Dog-Dog Introductions

Setting the stage for a lifelong friendship

Dog-Dog Introductions

Monday, October 12, 2015 | NHS Behavior Department

Bringing a new dog into your family can be both exciting and overwhelming. If you already have a dog at home, introducing a new friend can take time and patience. A good first introduction can help set the stage for a lifelong friendship between your dogs. Here are a few suggestions to help create a successful first meeting:

Introduce at a Neutral Location

Have the first meeting be in a place that is unfamiliar to both dogs, such as a park or a friend’s backyard. If you’re adopting from the shelter, you can bring your dog with you to see how they get along before adopting. 

Go For a Walk

Going for a walk together can be a great way to help dogs share a space while doing an activity that they like. This can help increase positive feelings for each other and keep the first meeting fun.

Take your Time and Don't Force Interaction

During the introduction, it’s important for all the people to remain relaxed and positive. Talk to the dogs in a happy tone and keep the leashes loose. Each dog should be on leash with his own handler. Allow both dogs to become comfortable with the presence of the other before letting them meet. This can be done by providing distance and rewarding calm behavior. When both dogs seem comfortable, you can move closer together. 

Keep it Short and Sweet

When bringing the dogs closer, have the handlers move in a circle versus approaching head on. This is the polite way for dogs to meet. Let the dogs sniff each other for 3 to 5 seconds moving with them as they circle, then calmly move them away. If all is going well, allow the dogs to meet again giving them more time to communicate with one another.

Let the Dogs Decide

During introductions, it’s important to pay attention to how both dogs are behaving. Dogs can offer clues to how they’re feeling through changes in behavior and body postures. How the dogs are acting will dictate how you should proceed:

  • Playful: Play behavior can include relaxed wiggly bodies and play bows (lowering of the front end while keeping the rump in the air). This can be an encouraging sign. If both dogs seem happy, let them test out playing together by dropping their leashes (if in a secure area). Interrupt the play every few minutes to keep it mellow and not too overwhelming for either dog.
  • Unsure: A dog who is unsure will avoid meeting. He may also have a tense body and slow movements. Do not force this dog to interact. Move the other dog away temporarily and allow the unsure dog to build its confidence by offering reward and praise for allowing the other dog to again approach. Keep the meetings short until you see the other dog being more relaxed.
  • Overwhelmed: Some dogs rush to greet other dogs. They may try to climb on or push around the other dog. This can be quite overwhelming for the other dog. Separate the dogs and give the rushee time to calm his behavior. This dog may greet the other dog only when he can show more polite greeting behavior. Keep the greetings short until both dogs show signs of being comfortable. 

Be Prepared

It’s common for two dogs to have a disagreement when they first meet. It’s their way of setting boundaries with each other. A growl is normal communication and should not be corrected. However, it’s best not to let the intensity level rise too high as this can often lead to miscommunications and a fight. 

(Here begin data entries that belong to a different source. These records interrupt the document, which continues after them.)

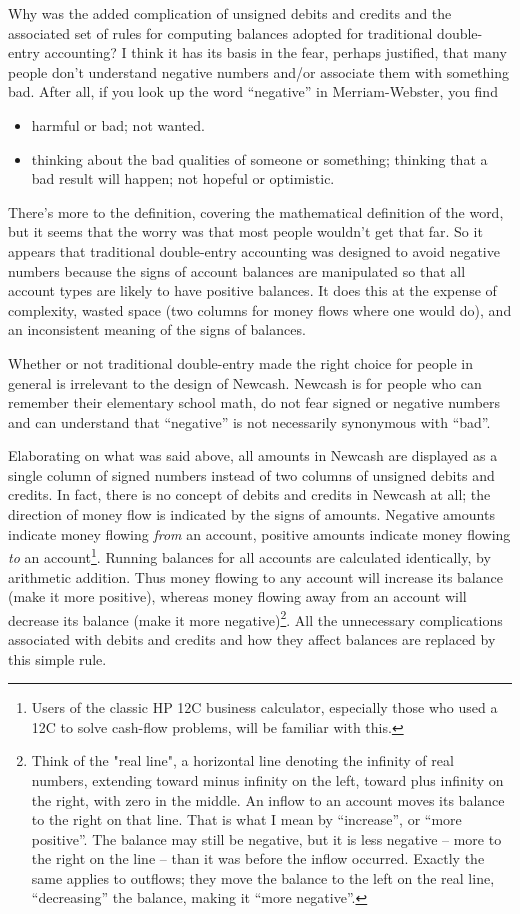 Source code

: \documentclass{report}
\begin{document}
Why was the added complication of unsigned debits and credits and the associated set of rules for computing balances adopted for traditional double-entry accounting? I think it has its basis in the fear, perhaps justified, that many people don't understand negative numbers and/or associate them with something bad. After all, if you look up the word ``negative'' in Merriam-Webster, you find
\begin{itemize}
\item  harmful or bad; not wanted.
\item thinking about the bad qualities of someone or something; thinking that a bad result will happen; not hopeful or optimistic.
\end{itemize}
There's more to the definition, covering the mathematical definition of the word, but it seems that the worry was that most people wouldn't get that far. So it appears that traditional double-entry accounting was designed to avoid negative numbers because the signs of account balances are manipulated so that all account types are likely to have positive balances. It does this at the expense of complexity, wasted space (two columns for money flows where one would do), and an inconsistent meaning of the signs of balances.

Whether or not traditional double-entry made the right choice for people in general is irrelevant to the design of Newcash. Newcash is for people who can remember their elementary school math, do not fear signed or negative numbers and can understand that ``negative'' is not necessarily synonymous with ``bad''.

Elaborating on what was said above, all amounts in Newcash are displayed as a single column of signed numbers instead of two columns of unsigned debits and credits. In fact, there is no concept of debits and credits in Newcash at all; the direction of money flow is indicated by the signs of amounts. Negative amounts indicate money flowing \emph{from} an account, positive amounts indicate money flowing \emph{to} an account\footnote{Users of the classic HP 12C business calculator, especially those who used a 12C to solve cash-flow problems, will be familiar with this.}.  Running balances for all accounts are calculated identically, by arithmetic addition. Thus money flowing to any account will increase its balance (make it more positive),  whereas money flowing away from an account will decrease its balance (make it more negative)\footnote{Think of the "real line", a horizontal line denoting the infinity of real numbers, extending toward minus infinity on the left, toward plus infinity on the right, with zero in the middle. An inflow to an account moves its balance to the right on that line. That is what I mean by ``increase'', or ``more positive''. The balance may still be negative, but it is less negative -- more to the right on the line -- than it was before the inflow occurred. Exactly the same applies to outflows; they move the balance to the left on the real line, ``decreasing'' the balance, making it ``more negative''.}. All the unnecessary complications associated with debits and credits and how they affect balances are replaced by this simple rule.
\end{document}

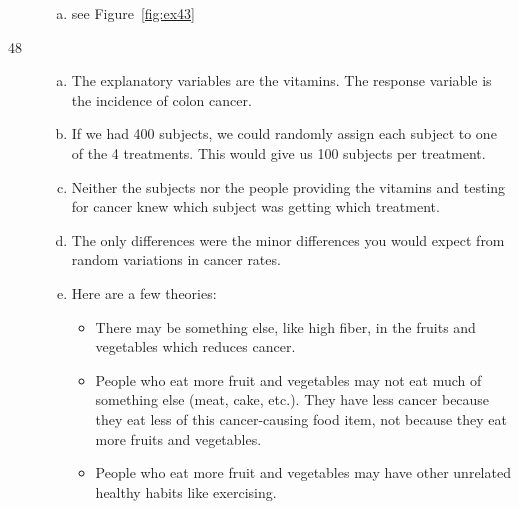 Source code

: \documentclass[letterpaper, landscape]{exam}
\begin{document}
\begin{description}
\begin{enumerate}[(a)]
          \item see Figure~\ref{fig:ex43}
        \end{enumerate}

      \item[48] 
        \begin{enumerate}[(a)]
          \item The explanatory variables are the vitamins.  The response
            variable is the incidence of colon cancer.

          \item If we had 400 subjects, we could randomly assign each subject to
            one of the 4 treatments.  This would give us 100 subjects per
            treatment.

          \item Neither the subjects nor the people providing the vitamins and
            testing for cancer knew which subject was getting which treatment.

          \item The only differences were the minor differences you would expect
            from random variations in cancer rates.

          \item Here are a few theories:
            \begin{itemize}
              \item There may be something else, like high fiber, in the fruits
                and vegetables which reduces cancer.  

              \item People who eat more fruit and vegetables may not eat much of
                something else (meat, cake, etc.).  They have less cancer
                because they eat less of this cancer-causing food item, not
                because they eat more fruits and vegetables.

              \item People who eat more fruit and vegetables may have other
                unrelated healthy habits like exercising.
            \end{itemize}
        \end{enumerate}
  \end{description}
\end{document}
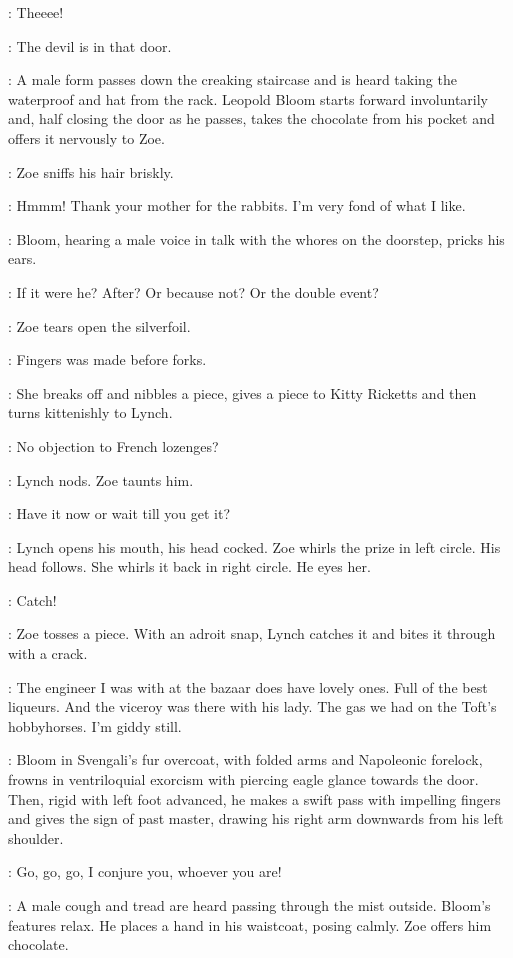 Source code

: \Doorhandle:
Theeee!

\Zoe:
The devil is in that door.

:
A male form passes down the creaking staircase
and is heard taking the waterproof and hat from the rack.
Leopold Bloom starts forward involuntarily and,
half closing the door as he passes,
takes the chocolate from his pocket
%
and offers it nervously to Zoe.

:
Zoe sniffs his hair briskly.

\Zoe:
Hmmm!
Thank your mother for the rabbits.
I'm very fond of what I like.

:
Bloom, hearing a male voice in talk with the whores on the doorstep, pricks his ears.

\Bloom:
If it were he?
After?
Or because not?
Or the double event?

:
Zoe tears open the silverfoil.

\Zoe:
Fingers was made before forks.

:
She breaks off and nibbles a piece, gives a piece to Kitty Ricketts
and then turns kittenishly to Lynch.

\Zoe:
No objection to French lozenges?

:
Lynch nods.
Zoe taunts him.

\Zoe:
Have it now or wait till you get it?

:
Lynch opens his mouth, his head cocked.
Zoe whirls the prize in left circle.
His head follows.
She whirls it back in right circle.
He eyes her.

\Zoe:
Catch!

:
Zoe tosses a piece.
With an adroit snap, Lynch catches it and bites it through with a crack.

\Kitty:
The engineer I was with at the bazaar does have lovely ones.
Full of the best liqueurs.
And the viceroy was there with his lady.
The gas we had on the Toft's hobbyhorses.
I'm giddy still.

:
Bloom in Svengali's fur overcoat, with folded arms and Napoleonic forelock,
frowns in ventriloquial exorcism with piercing eagle glance towards the door.
Then, rigid with left foot advanced, he makes a swift pass
with impelling fingers and gives the sign of past master,
drawing his right arm downwards from his left shoulder.

\Bloom:
Go, go, go, I conjure you, whoever you are!

:
A male cough and tread are heard passing through the mist outside.
Bloom's features relax.
He places a hand in his waistcoat, posing calmly.
Zoe offers him chocolate.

If at any point things begin to get out of hand and you feel that a dog may get hurt, move the dogs apart. If you need to, you can use a loud noise to distract the dogs and give you a chance to separate them. Avoid yelling, however, as this can increase the intensity of the fight and never put yourself between two fighting dogs, as this can result in serious injury.

Life at Home

When bringing your new dog home for the first time, make sure that every dog has its own space. This will allow for comfortable down times where the dogs can rest and adjust to the new environment. Pick up all toys, chews and other objects that might cause the dogs to get possessive. These objects can be slowly returned as time goes by, starting with the least interesting. 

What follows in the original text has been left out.